MHP’de muhaliflerin pazar günü yaptığı, bir kongre denemesi değildi. Kongreye engel olan mahkeme kararı dururken Yargıtay’dan gelecek karara kadar beklemek gerektiğini biliyorlardı.
Ankara’daki ‘toplaşma’ mağduriyet fotoğrafı verme amaçlıydı. Hakikaten, TOMA önünde verilmiş bir fotoğraf kadar ‘moda’ olanı çıkmadı birkaç yıldır.
Daha önce muhalif adaylardan Meral Akşener hakkında ‘kendi sözlerinden’ alıntılar yaparak, “Kendisine yönelik ‘paralel proje’ ithamına cevap vermediğini, muhaliflerin ortak adayı gibi davrandığını, çelişkili sözler sarfetmesinin ve paralel odakların ortak desteğinin güvensizlik yarattığını, böyle giderse 28 Şubat’taki doğru duruşunun getirdiği siyasi birikimin çabuk tükeneceğini” yazmıştım.
Ankara’daki kongre buluşmasında ve sonrasındaki açıklamalarla ortaya çıkan manzara, durumun değişmediğini gösteriyor.
Genel Başkan adaylarından Koray Aydın’ın sözleri, Akşener’in TV’lerde göstermeye çalıştığı ‘duyarlı, ilkeli, delikanlı’ fotoğraftan çok farklı bir siyaset yürüttüğünün acı bir göstergesi:
“Biz bir gün önce 4 arkadaşla bir toplantı yaptık. Hukuka saygı gösterilmesi gerektiği, lehimize karar almış olan mahkemenin icrasının uygulanıp uygulanmadığını yerinde tespit ettirmek, yapılabilecekse devam etmek, yapılamayacağı takdirde ise gerekli açıklamaları yaparak oradan ayrılmak şeklinde bir mutabakat oluştu. Tutanaklar tutulduktan sonra biz ayrılmaya başladık. Meral Hanım’ın demiri tutarak ‘Bir karar gelinceye kadar ben buradan ayrılmayacağım, hadi gelsinler ayırsınlar’ şeklindeki sözleri bizim mutabakatımızın dışındadır. Kendisinin bizden ayrıştırarak izlediği bir yol... Sanki biz oradan erken ayrılmışız gibi bir imaj yaratılması hakkaniyetli değildir, ahlaki de değildir.”

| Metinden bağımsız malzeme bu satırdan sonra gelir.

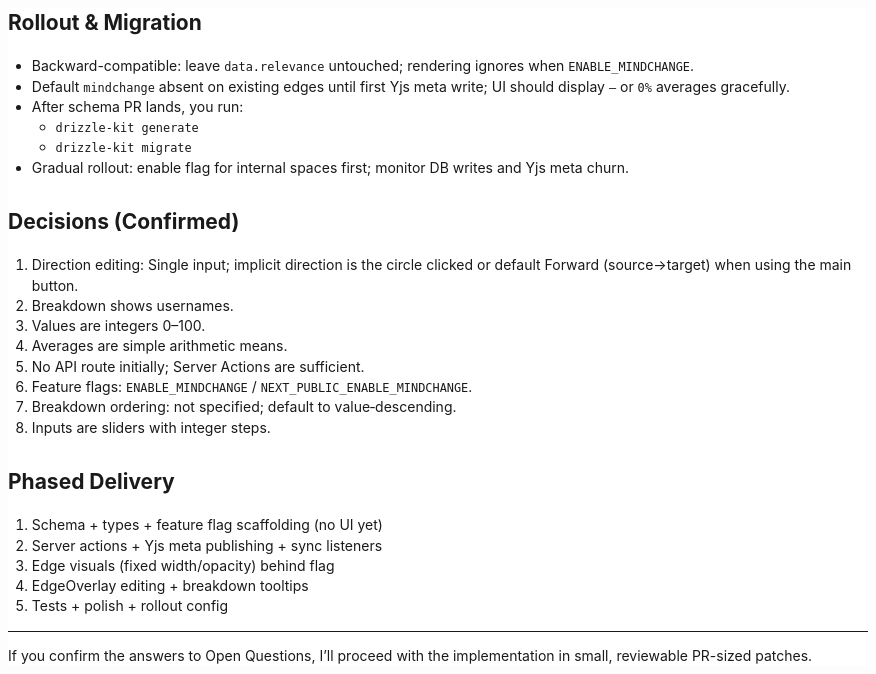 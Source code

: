 ## Rollout & Migration
- Backward-compatible: leave `data.relevance` untouched; rendering ignores when `ENABLE_MINDCHANGE`.
- Default `mindchange` absent on existing edges until first Yjs meta write; UI should display `—` or `0%` averages gracefully.
- After schema PR lands, you run:
  - `drizzle-kit generate`
  - `drizzle-kit migrate`
- Gradual rollout: enable flag for internal spaces first; monitor DB writes and Yjs meta churn.

## Decisions (Confirmed)
1. Direction editing: Single input; implicit direction is the circle clicked or default Forward (source→target) when using the main button.
2. Breakdown shows usernames.
3. Values are integers 0–100.
4. Averages are simple arithmetic means.
5. No API route initially; Server Actions are sufficient.
6. Feature flags: `ENABLE_MINDCHANGE` / `NEXT_PUBLIC_ENABLE_MINDCHANGE`.
7. Breakdown ordering: not specified; default to value‑descending.
8. Inputs are sliders with integer steps.

## Phased Delivery
1. Schema + types + feature flag scaffolding (no UI yet)
2. Server actions + Yjs meta publishing + sync listeners
3. Edge visuals (fixed width/opacity) behind flag
4. EdgeOverlay editing + breakdown tooltips
5. Tests + polish + rollout config

---
If you confirm the answers to Open Questions, I’ll proceed with the implementation in small, reviewable PR-sized patches.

MHP Genel Başkan Yardımcısı Sadir Durmaz’ın dünkü açıklamasını da altına not edelim: “Cemaat medyasında gördüğümüz gibi, bir aday üzerine yoğunlaşılmıştır. Bu MHP’ye karşı yapılmış bir cemaat operasyonudur. 2011’deki Kaset Operasyonu’nda elde edemediklerini, şimdi algı operasyonlarıyla elde etmeye çalışıyorlar. MHP’yi seçimlerden sonraki yüzde 60’lık bloka zorluyorlar.”
MHP’de parti içi muhalefetin, CHP Genel Başkanı Kemal Kılıçdaroğlu’nun HDP’yi de katarak önerdiği ‘hükümete karşı yüzde 60’lık blok’a Genel Başkan Devlet Bahçeli’nin sert bir dille karşı çıkmasından sonra hareketlendiği hatırlanınca, son tablo daha iyi okunabiliyor.
Süreçler CHP, paralel/cemaat, HDP ve yabancı finans destekli ‘sol(!)’u bir yanda, AK Parti ve MHP’yi diğer yanda birleştiriyor.